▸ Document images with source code
◇ ◇ ◇

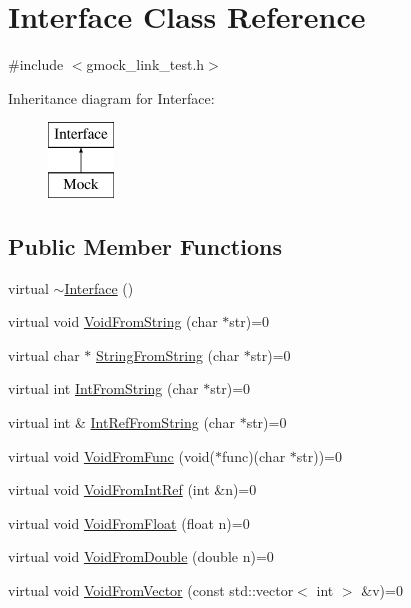 \hypertarget{classInterface}{}\section{Interface Class Reference}
\label{classInterface}


{\ttfamily \#include $<$gmock\+\_\+link\+\_\+test.\+h$>$}

Inheritance diagram for Interface\+:\begin{figure}[H]
\begin{center}
\leavevmode
\includegraphics[height=2.000000cm]{classInterface}
\end{center}
\end{figure}
\subsection*{Public Member Functions}
\begin{DoxyCompactItemize}
\item 
virtual \mbox{\hyperlink{classInterface_a67eca71a4ef8d28dc959dd495e2b2b59}{$\sim$\+Interface}} ()
\item 
virtual void \mbox{\hyperlink{classInterface_a65d6ae604e7e9a513aec72c9c94e0b97}{Void\+From\+String}} (char $\ast$str)=0
\item 
virtual char $\ast$ \mbox{\hyperlink{classInterface_a756b1d22c12aa3f14a5083f90043fbf0}{String\+From\+String}} (char $\ast$str)=0
\item 
virtual int \mbox{\hyperlink{classInterface_ab34c8a5fd2236a6b009f86a4e5851b61}{Int\+From\+String}} (char $\ast$str)=0
\item 
virtual int \& \mbox{\hyperlink{classInterface_ab93276de67e60c44fd775d4c139aa8e1}{Int\+Ref\+From\+String}} (char $\ast$str)=0
\item 
virtual void \mbox{\hyperlink{classInterface_a7dab3c82b857a9a5f52b3ce6f7df547f}{Void\+From\+Func}} (void($\ast$func)(char $\ast$str))=0
\item 
virtual void \mbox{\hyperlink{classInterface_aa43fb56650a57b6b3e7743e54e50cb86}{Void\+From\+Int\+Ref}} (int \&n)=0
\item 
virtual void \mbox{\hyperlink{classInterface_ae2b3e9411c893a45642d3af632752c66}{Void\+From\+Float}} (float n)=0
\item 
virtual void \mbox{\hyperlink{classInterface_aa56524017aabdbe46510648c711ab8a8}{Void\+From\+Double}} (double n)=0
\item 
virtual void \mbox{\hyperlink{classInterface_ae84fe7e53f881db2f823ad35d004927a}{Void\+From\+Vector}} (const std\+::vector$<$ int $>$ \&v)=0
\end{DoxyCompactItemize}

◇ ◇ ◇

Set down each record above exactly as it stands and leave out all pictures.

 \hypertarget{classInterface}{}\section{Interface Class Reference}
\label{classInterface}


{\ttfamily \#include $<$gmock\+\_\+link\+\_\+test.\+h$>$}

Inheritance diagram for Interface\+:\begin{figure}[H]
\begin{center}
\leavevmode
\includegraphics[height=2.000000cm]{classInterface}
\end{center}
\end{figure}
\subsection*{Public Member Functions}
\begin{DoxyCompactItemize}
\item 
virtual \mbox{\hyperlink{classInterface_a67eca71a4ef8d28dc959dd495e2b2b59}{$\sim$\+Interface}} ()
\item 
virtual void \mbox{\hyperlink{classInterface_a65d6ae604e7e9a513aec72c9c94e0b97}{Void\+From\+String}} (char $\ast$str)=0
\item 
virtual char $\ast$ \mbox{\hyperlink{classInterface_a756b1d22c12aa3f14a5083f90043fbf0}{String\+From\+String}} (char $\ast$str)=0
\item 
virtual int \mbox{\hyperlink{classInterface_ab34c8a5fd2236a6b009f86a4e5851b61}{Int\+From\+String}} (char $\ast$str)=0
\item 
virtual int \& \mbox{\hyperlink{classInterface_ab93276de67e60c44fd775d4c139aa8e1}{Int\+Ref\+From\+String}} (char $\ast$str)=0
\item 
virtual void \mbox{\hyperlink{classInterface_a7dab3c82b857a9a5f52b3ce6f7df547f}{Void\+From\+Func}} (void($\ast$func)(char $\ast$str))=0
\item 
virtual void \mbox{\hyperlink{classInterface_aa43fb56650a57b6b3e7743e54e50cb86}{Void\+From\+Int\+Ref}} (int \&n)=0
\item 
virtual void \mbox{\hyperlink{classInterface_ae2b3e9411c893a45642d3af632752c66}{Void\+From\+Float}} (float n)=0
\item 
virtual void \mbox{\hyperlink{classInterface_aa56524017aabdbe46510648c711ab8a8}{Void\+From\+Double}} (double n)=0
\item 
virtual void \mbox{\hyperlink{classInterface_ae84fe7e53f881db2f823ad35d004927a}{Void\+From\+Vector}} (const std\+::vector$<$ int $>$ \&v)=0
\end{DoxyCompactItemize}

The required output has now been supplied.